• _Task_: Lines from the one containing "## Additional Tools and Practices" through the last one in the data below: write them out word for word, and only them.

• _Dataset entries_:
● ● ●

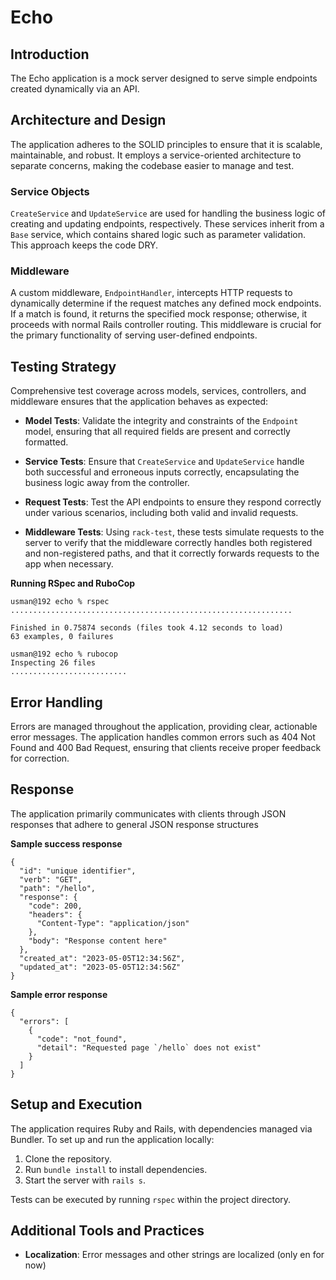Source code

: # Echo

## Introduction

The Echo application is a mock server designed to serve simple endpoints created dynamically via an API.

## Architecture and Design

The application adheres to the SOLID principles to ensure that it is scalable, maintainable, and robust. It employs a service-oriented architecture to separate concerns, making the codebase easier to manage and test.

### Service Objects
`CreateService` and `UpdateService` are used for handling the business logic of creating and updating endpoints, respectively. These services inherit from a `Base` service, which contains shared logic such as parameter validation. This approach keeps the code DRY.

### Middleware
A custom middleware, `EndpointHandler`, intercepts HTTP requests to dynamically determine if the request matches any defined mock endpoints. If a match is found, it returns the specified mock response; otherwise, it proceeds with normal Rails controller routing. This middleware is crucial for the primary functionality of serving user-defined endpoints.

## Testing Strategy

Comprehensive test coverage across models, services, controllers, and middleware ensures that the application behaves as expected:

- **Model Tests**: Validate the integrity and constraints of the `Endpoint` model, ensuring that all required fields are present and correctly formatted.

- **Service Tests**: Ensure that `CreateService` and `UpdateService` handle both successful and erroneous inputs correctly, encapsulating the business logic away from the controller.

- **Request Tests**: Test the API endpoints to ensure they respond correctly under various scenarios, including both valid and invalid requests.

- **Middleware Tests**: Using `rack-test`, these tests simulate requests to the server to verify that the middleware correctly handles both registered and non-registered paths, and that it correctly forwards requests to the app when necessary.

**Running RSpec and RuboCop**
```
usman@192 echo % rspec
...............................................................

Finished in 0.75874 seconds (files took 4.12 seconds to load)
63 examples, 0 failures

usman@192 echo % rubocop
Inspecting 26 files
..........................
```



## Error Handling

Errors are managed throughout the application, providing clear, actionable error messages. The application handles common errors such as 404 Not Found and 400 Bad Request, ensuring that clients receive proper feedback for correction.

## Response

The application primarily communicates with clients through JSON responses that adhere to general JSON response structures

**Sample success response**

```
{
  "id": "unique identifier",
  "verb": "GET",
  "path": "/hello",
  "response": {
    "code": 200,
    "headers": {
      "Content-Type": "application/json"
    },
    "body": "Response content here"
  },
  "created_at": "2023-05-05T12:34:56Z",
  "updated_at": "2023-05-05T12:34:56Z"
}
```

**Sample error response**

```
{
  "errors": [
    {
      "code": "not_found",
      "detail": "Requested page `/hello` does not exist"
    }
  ]
}
```

## Setup and Execution

The application requires Ruby and Rails, with dependencies managed via Bundler. To set up and run the application locally:

1. Clone the repository.
2. Run `bundle install` to install dependencies.
3. Start the server with `rails s`.

Tests can be executed by running `rspec` within the project directory.

## Additional Tools and Practices

- **Localization**: Error messages and other strings are localized (only en for now)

● ● ●

• _Answer to this task_:
## Additional Tools and Practices

- **Localization**: Error messages and other strings are localized (only en for now)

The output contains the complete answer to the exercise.